» What is being asked:
Below, locate the line that contains "const CURRENT_DATA = new Date();". Repeat exactly from that line to the line that contains "Im Gegensatz zur", inclusive, leaving out the pictures.

Stored data:
━━━━━━━━

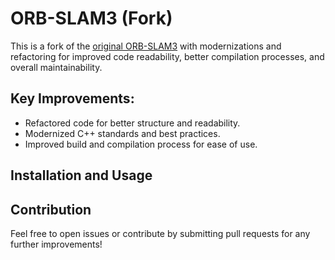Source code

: # ORB-SLAM3 (Fork)

This is a fork of the [original ORB-SLAM3](https://github.com/UZ-SLAMLab/ORB_SLAM3) with modernizations and refactoring for improved code readability, better compilation processes, and overall maintainability.

## Key Improvements:

- Refactored code for better structure and readability.
- Modernized C++ standards and best practices.
- Improved build and compilation process for ease of use.

## Installation and Usage

<!-- TODO -->

## Contribution

Feel free to open issues or contribute by submitting pull requests for any further improvements!
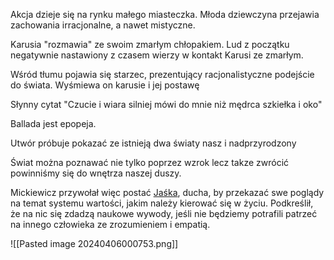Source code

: 

Akcja dzieje się na rynku małego miasteczka. Młoda dziewczyna przejawia zachowania irracjonalne, a nawet mistyczne. 

Karusia "rozmawia" ze swoim zmarłym chłopakiem. Lud z początku negatywnie nastawiony z czasem wierzy w kontakt Karusi ze zmarłym. 

Wśród tłumu pojawia się starzec, prezentujący racjonalistyczne podejście do świata. Wyśmiewa on karusie i jej postawę

Słynny cytat "Czucie i wiara silniej mówi do mnie niż mędrca szkiełka i oko"

Ballada jest epopeja. 

Utwór próbuje pokazać ze istnieją dwa światy nasz i nadprzyrodzony

Świat można poznawać nie tylko poprzez wzrok lecz takze zwrócić powinniśmy się do wnętrza naszej duszy.

Mickiewicz przywołał więc postać [Jaśka](https://www.bryk.pl/slowniki/slownik-bohaterow-literackich-szkola-podstawowa/83681-jaska), ducha, by przekazać swe poglądy na temat systemu wartości, jakim należy kierować się w życiu. Podkreślił, że na nic się zdadzą naukowe wywody, jeśli nie będziemy potrafili patrzeć na innego człowieka ze zrozumieniem i empatią.  


![[Pasted image 20240406000753.png]]
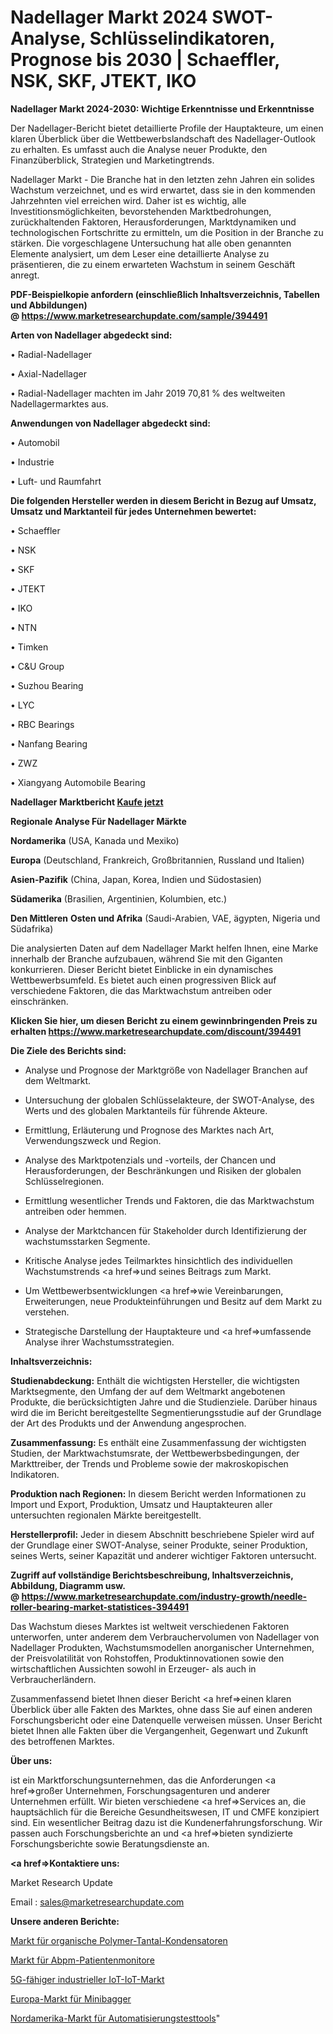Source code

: # Nadellager Markt 2024 SWOT-Analyse, Schlüsselindikatoren, Prognose bis 2030 | Schaeffler, NSK, SKF, JTEKT, IKO

<strong>Nadellager Markt 2024-2030: Wichtige Erkenntnisse und Erkenntnisse</strong>

Der Nadellager-Bericht bietet detaillierte Profile der Hauptakteure, um einen klaren Überblick über die Wettbewerbslandschaft des Nadellager-Outlook zu erhalten. Es umfasst auch die Analyse neuer Produkte, den Finanzüberblick, Strategien und Marketingtrends.

Nadellager Markt - Die Branche hat in den letzten zehn Jahren ein solides Wachstum verzeichnet, und es wird erwartet, dass sie in den kommenden Jahrzehnten viel erreichen wird. Daher ist es wichtig, alle Investitionsmöglichkeiten, bevorstehenden Marktbedrohungen, zurückhaltenden Faktoren, Herausforderungen, Marktdynamiken und technologischen Fortschritte zu ermitteln, um die Position in der Branche zu stärken. Die vorgeschlagene Untersuchung hat alle oben genannten Elemente analysiert, um dem Leser eine detaillierte Analyse zu präsentieren, die zu einem erwarteten Wachstum in seinem Geschäft anregt.

<strong><b>PDF-Beispielkopie anfordern (einschließlich Inhaltsverzeichnis, Tabellen und Abbildungen) @ </b></strong><strong><a href=https://www.marketresearchupdate.com/sample/394491><strong>https://www.marketresearchupdate.com/sample/394491</u></a></strong></strong>

<strong>Arten von Nadellager abgedeckt sind:</strong>

• Radial-Nadellager

• Axial-Nadellager

• Radial-Nadellager machten im Jahr 2019 70,81 % des weltweiten Nadellagermarktes aus.

<strong>Anwendungen von Nadellager abgedeckt sind:</strong>

• Automobil

• Industrie

• Luft- und Raumfahrt

<strong>Die folgenden Hersteller werden in diesem Bericht in Bezug auf Umsatz, Umsatz und Marktanteil für jedes Unternehmen bewertet:</strong>

• Schaeffler

• NSK

• SKF

• JTEKT

• IKO

• NTN

• Timken

• C&U Group

• Suzhou Bearing

• LYC

• RBC Bearings

• Nanfang Bearing

• ZWZ

• Xiangyang Automobile Bearing

<strong>Nadellager Marktbericht <a href=https://www.marketresearchupdate.com/buynow/394491>Kaufe jetzt</a></strong>

<strong>Regionale Analyse Für Nadellager Märkte</strong>

<strong>Nordamerika</strong> (USA, Kanada und Mexiko)

<strong>Europa</strong> (Deutschland, Frankreich, Großbritannien, Russland und Italien)

<strong>Asien-Pazifik</strong> (China, Japan, Korea, Indien und Südostasien)

<strong>Südamerika</strong> (Brasilien, Argentinien, Kolumbien, etc.)

<strong>Den Mittleren</strong> <strong>Osten und Afrika</strong> (Saudi-Arabien, VAE, ägypten, Nigeria und Südafrika)

Die analysierten Daten auf dem Nadellager Markt helfen Ihnen, eine Marke innerhalb der Branche aufzubauen, während Sie mit den Giganten konkurrieren. Dieser Bericht bietet Einblicke in ein dynamisches Wettbewerbsumfeld. Es bietet auch einen progressiven Blick auf verschiedene Faktoren, die das Marktwachstum antreiben oder einschränken.

<strong>Klicken Sie hier, um diesen Bericht zu einem gewinnbringenden Preis zu erhalten
</strong><strong><a href=https://www.marketresearchupdate.com/discount/394491>https://www.marketresearchupdate.com/discount/394491</b></u></strong></a>

<strong>Die Ziele des Berichts sind:</strong>

- Analyse und Prognose der Marktgröße von Nadellager Branchen auf dem Weltmarkt.

- Untersuchung der globalen Schlüsselakteure, der SWOT-Analyse, des Werts und des globalen Marktanteils für führende Akteure.

- Ermittlung, Erläuterung und Prognose des Marktes nach Art, Verwendungszweck und Region.

- Analyse des Marktpotenzials und -vorteils, der Chancen und Herausforderungen, der Beschränkungen und Risiken der globalen Schlüsselregionen.

- Ermittlung wesentlicher Trends und Faktoren, die das Marktwachstum antreiben oder hemmen.

- Analyse der Marktchancen für Stakeholder durch Identifizierung der wachstumsstarken Segmente.

- Kritische Analyse jedes Teilmarktes hinsichtlich des individuellen Wachstumstrends <a href=>und</a> seines Beitrags zum Markt.

- Um Wettbewerbsentwicklungen <a href=>wie</a> Vereinbarungen, Erweiterungen, neue Produkteinführungen und Besitz auf dem Markt zu verstehen.

- Strategische Darstellung der Hauptakteure und <a href=>umfas</a>sende Analyse ihrer Wachstumsstrategien.

<strong>Inhaltsverzeichnis:</strong>

<strong>Studienabdeckung:</strong> Enthält die wichtigsten Hersteller, die wichtigsten Marktsegmente, den Umfang der auf dem Weltmarkt angebotenen Produkte, die berücksichtigten Jahre und die Studienziele. Darüber hinaus wird die im Bericht bereitgestellte Segmentierungsstudie auf der Grundlage der Art des Produkts und der Anwendung angesprochen.

<strong>Zusammenfassung:</strong> Es enthält eine Zusammenfassung der wichtigsten Studien, der Marktwachstumsrate, der Wettbewerbsbedingungen, der Markttreiber, der Trends und Probleme sowie der makroskopischen Indikatoren.

<strong>Produktion nach Regionen:</strong> In diesem Bericht werden Informationen zu Import und Export, Produktion, Umsatz und Hauptakteuren aller untersuchten regionalen Märkte bereitgestellt.

<strong>Herstellerprofil:</strong> Jeder in diesem Abschnitt beschriebene Spieler wird auf der Grundlage einer SWOT-Analyse, seiner Produkte, seiner Produktion, seines Werts, seiner Kapazität und anderer wichtiger Faktoren untersucht.

<strong><b>Zugriff auf vollständige Berichtsbeschreibung, Inhaltsverzeichnis, Abbildung, Diagramm usw. @ </b></strong><strong><a href=https://www.marketresearchupdate.com/industry-growth/needle-roller-bearing-market-statistices-394491>https://www.marketresearchupdate.com/industry-growth/needle-roller-bearing-market-statistices-394491</a></strong>

Das Wachstum dieses Marktes ist weltweit verschiedenen Faktoren unterworfen, unter anderem dem Verbrauchervolumen von Nadellager von Nadellager Produkten, Wachstumsmodellen anorganischer Unternehmen, der Preisvolatilität von Rohstoffen, Produktinnovationen sowie den wirtschaftlichen Aussichten sowohl in Erzeuger- als auch in Verbraucherländern.

Zusammenfassend bietet Ihnen dieser Bericht <a href=>einen</a> klaren Überblick über alle Fakten des Marktes, ohne dass Sie auf einen anderen Forschungsbericht oder eine Datenquelle verweisen müssen. Unser Bericht bietet Ihnen alle Fakten über die Vergangenheit, Gegenwart und Zukunft des betroffenen Marktes.

<strong>Über uns:</strong>

 ist ein Marktforschungsunternehmen, das die Anforderungen <a href=>großer</a> Unternehmen, Forschungsagenturen und anderer Unternehmen erfüllt. Wir bieten verschiedene <a href=>Services</a> an, die hauptsächlich für die Bereiche Gesundheitswesen, IT und CMFE konzipiert sind. Ein wesentlicher Beitrag dazu ist die Kundenerfahrungsforschung. Wir passen auch Forschungsberichte an und <a href=>bieten</a> syndizierte Forschungsberichte sowie Beratungsdienste an.

<strong><a href=>Kontaktiere uns:</a></strong>

Market Research Update

Email : sales@marketresearchupdate.com

<strong>Unsere anderen Berichte:</strong>

<a href=https://www.linkedin.com/pulse/organic-polymer-tantalum-capacitors-market-opportunities>Markt für organische Polymer-Tantal-Kondensatoren</a>

<a href=https://www.linkedin.com/pulse/abpm-patient-monitor-market-analysis-segment-region-growth>Markt für Abpm-Patientenmonitore</a>

<a href=https://www.linkedin.com/pulse/5g-enabled-industrial-iot-iiot-market-analysis>5G-fähiger industrieller IoT-IoT-Markt</a>

<a href=https://www.linkedin.com/pulse/europe-mini-excavator-market-2023-current-future>Europa-Markt für Minibagger</a>

<a href=https://www.linkedin.com/pulse/north-america-automation-testing-tools-market-2023-latest>Nordamerika-Markt für Automatisierungstesttools</a>"
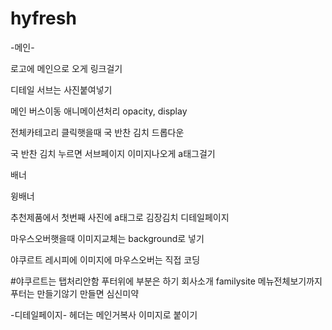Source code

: # hyfresh
-메인-

로고에 메인으로 오게 링크걸기

디테일 서브는 사진붙여넣기

메인 버스이동 애니메이션처리
opacity, display

전체카테고리 클릭햇을때 국 반찬 김치 드롭다운

국 반찬 김치 누르면 서브페이지 이미지나오게 a태그걸기

배너 

윙배너

추천제품에서 첫번째 사진에 a태그로 김장김치 디테일페이지

마우스오버햇을때 이미지교체는 background로 넣기

야쿠르트 레시피에 이미지에 마우스오버는 직접 코딩

#야쿠르트는 탭처리안함
푸터위에 부분은 하기 회사소개 familysite 메뉴전체보기까지
푸터는 만들기않기 만들면 심신미약


-디테일페이지-
헤더는 메인거복사
이미지로 붙이기

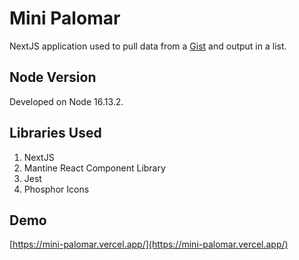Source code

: # Mini Palomar

NextJS application used to pull data from a [Gist](https://gist.githubusercontent.com/gyermich/6ca0c6601932bae50d3c6eb75481d302/raw/416ab16e087fbc14c0a517aa8da7a9873c38dd1e/companies.json) and output in a list.

## Node Version

Developed on Node 16.13.2.

## Libraries Used

1. NextJS
2. Mantine React Component Library
3. Jest
4. Phosphor Icons

## Demo

[https://mini-palomar.vercel.app/](https://mini-palomar.vercel.app/)
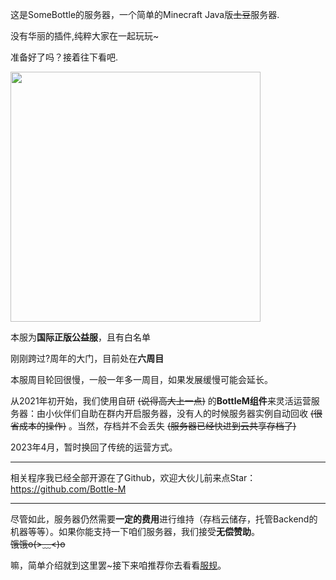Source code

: 这是SomeBottle的服务器，一个简单的Minecraft Java版~~土豆~~服务器.  

没有华丽的插件,纯粹大家在一起玩玩~  

准备好了吗？接着往下看吧.  

<img src='https://ae02.alicdn.com/kf/Hcb727e6567b74672a3a709bcc6796fe1V.jpg' style='width:400px' referrerpolicy="no-referrer"></img>  

本服为**国际正版公益服**，且有白名单  

刚刚跨过<span id="years">?</span>周年的大门，目前处在**六周目**  

本服周目轮回很慢，一般一年多一周目，如果发展缓慢可能会延长。

从2021年初开始，我们使用自研 ~~(说得高大上一点)~~ 的**BottleM组件**来灵活运营服务器：由小伙伴们自助在群内开启服务器，没有人的时候服务器实例自动回收 ~~(很省成本的操作)~~ 。当然，存档并不会丢失 ~~(服务器已经快进到云共享存档了)~~  

2023年4月，暂时换回了传统的运营方式。

------

相关程序我已经全部开源在了Github，欢迎大伙儿前来点Star：  
https://github.com/Bottle-M  

-----

尽管如此，服务器仍然需要**一定的费用**进行维持（存档云储存，托管Backend的机器等等）。如果你能支持一下咱们服务器，我们接受**无偿赞助**。  
~~饿饿o(>﹏\<)o~~  

嘛，简单介绍就到这里罢~接下来咱推荐你去看看[服规](#!rules)。

<script>
const DREAM_START_TIME = "2015-9-3";
const START_DATE = new Date(DREAM_START_TIME);
const CURRENT_DATA = new Date();
const YEARS_GAP = CURRENT_DATA.getFullYear() - START_DATE.getFullYear();
const MONTHS_GAP = CURRENT_DATA.getMonth() - START_DATE.getMonth();
const DAYS_GAP = CURRENT_DATA.getDate() - START_DATE.getDate();
let serverYears = YEARS_GAP;
if (MONTHS_GAP < 0 || (MONTHS_GAP == 0 && DAYS_GAP < 0)) {
  serverYears--;
}
document.getElementById("years").innerText = serverYears;
</script>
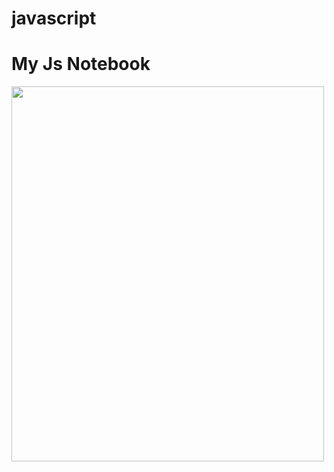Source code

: # javascript

<h1> My Js Notebook </h1>

<img src="https://media.giphy.com/media/ln7z2eWriiQAllfVcn/giphy.gif"  width="500" height="600">
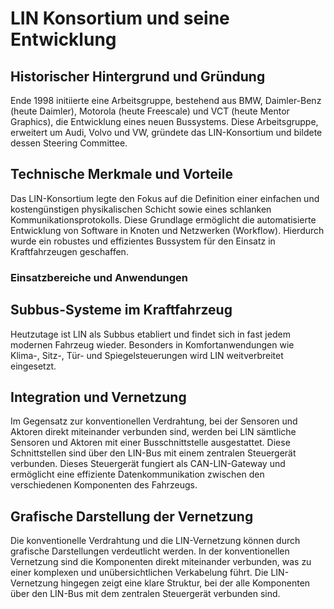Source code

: # LIN Konsortium und seine Entwicklung

## Historischer Hintergrund und Gründung

Ende 1998 initiierte eine Arbeitsgruppe, bestehend aus BMW, Daimler-Benz (heute Daimler), Motorola (heute Freescale) und VCT (heute Mentor Graphics), die Entwicklung eines neuen Bussystems. Diese Arbeitsgruppe, erweitert um Audi, Volvo und VW, gründete das LIN-Konsortium und bildete dessen Steering Committee.

## Technische Merkmale und Vorteile

Das LIN-Konsortium legte den Fokus auf die Definition einer einfachen und kostengünstigen physikalischen Schicht sowie eines schlanken Kommunikationsprotokolls. Diese Grundlage ermöglicht die automatisierte Entwicklung von Software in Knoten und Netzwerken (Workflow). Hierdurch wurde ein robustes und effizientes Bussystem für den Einsatz in Kraftfahrzeugen geschaffen.

### Einsatzbereiche und Anwendungen

## Subbus-Systeme im Kraftfahrzeug

Heutzutage ist LIN als Subbus etabliert und findet sich in fast jedem modernen Fahrzeug wieder. Besonders in Komfortanwendungen wie Klima-, Sitz-, Tür- und Spiegelsteuerungen wird LIN weitverbreitet eingesetzt.

## Integration und Vernetzung

Im Gegensatz zur konventionellen Verdrahtung, bei der Sensoren und Aktoren direkt miteinander verbunden sind, werden bei LIN sämtliche Sensoren und Aktoren mit einer Busschnittstelle ausgestattet. Diese Schnittstellen sind über den LIN-Bus mit einem zentralen Steuergerät verbunden. Dieses Steuergerät fungiert als CAN-LIN-Gateway und ermöglicht eine effiziente Datenkommunikation zwischen den verschiedenen Komponenten des Fahrzeugs.

## Grafische Darstellung der Vernetzung

Die konventionelle Verdrahtung und die LIN-Vernetzung können durch grafische Darstellungen verdeutlicht werden. In der konventionellen Vernetzung sind die Komponenten direkt miteinander verbunden, was zu einer komplexen und unübersichtlichen Verkabelung führt. Die LIN-Vernetzung hingegen zeigt eine klare Struktur, bei der alle Komponenten über den LIN-Bus mit dem zentralen Steuergerät verbunden sind.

━━━━━━━━

» Expected answer:
const CURRENT_DATA = new Date();
const YEARS_GAP = CURRENT_DATA.getFullYear() - START_DATE.getFullYear();
const MONTHS_GAP = CURRENT_DATA.getMonth() - START_DATE.getMonth();
const DAYS_GAP = CURRENT_DATA.getDate() - START_DATE.getDate();
let serverYears = YEARS_GAP;
if (MONTHS_GAP < 0 || (MONTHS_GAP == 0 && DAYS_GAP < 0)) {
  serverYears--;
}
document.getElementById("years").innerText = serverYears;
</script>
Source code

: # javascript

<h1> My Js Notebook </h1>

<img src="https://media.giphy.com/media/ln7z2eWriiQAllfVcn/giphy.gif"  width="500" height="600">
Source code

: # LIN Konsortium und seine Entwicklung

## Historischer Hintergrund und Gründung

Ende 1998 initiierte eine Arbeitsgruppe, bestehend aus BMW, Daimler-Benz (heute Daimler), Motorola (heute Freescale) und VCT (heute Mentor Graphics), die Entwicklung eines neuen Bussystems. Diese Arbeitsgruppe, erweitert um Audi, Volvo und VW, gründete das LIN-Konsortium und bildete dessen Steering Committee.

## Technische Merkmale und Vorteile

Das LIN-Konsortium legte den Fokus auf die Definition einer einfachen und kostengünstigen physikalischen Schicht sowie eines schlanken Kommunikationsprotokolls. Diese Grundlage ermöglicht die automatisierte Entwicklung von Software in Knoten und Netzwerken (Workflow). Hierdurch wurde ein robustes und effizientes Bussystem für den Einsatz in Kraftfahrzeugen geschaffen.

### Einsatzbereiche und Anwendungen

## Subbus-Systeme im Kraftfahrzeug

Heutzutage ist LIN als Subbus etabliert und findet sich in fast jedem modernen Fahrzeug wieder. Besonders in Komfortanwendungen wie Klima-, Sitz-, Tür- und Spiegelsteuerungen wird LIN weitverbreitet eingesetzt.

## Integration und Vernetzung

Im Gegensatz zur konventionellen Verdrahtung, bei der Sensoren und Aktoren direkt miteinander verbunden sind, werden bei LIN sämtliche Sensoren und Aktoren mit einer Busschnittstelle ausgestattet. Diese Schnittstellen sind über den LIN-Bus mit einem zentralen Steuergerät verbunden. Dieses Steuergerät fungiert als CAN-LIN-Gateway und ermöglicht eine effiziente Datenkommunikation zwischen den verschiedenen Komponenten des Fahrzeugs.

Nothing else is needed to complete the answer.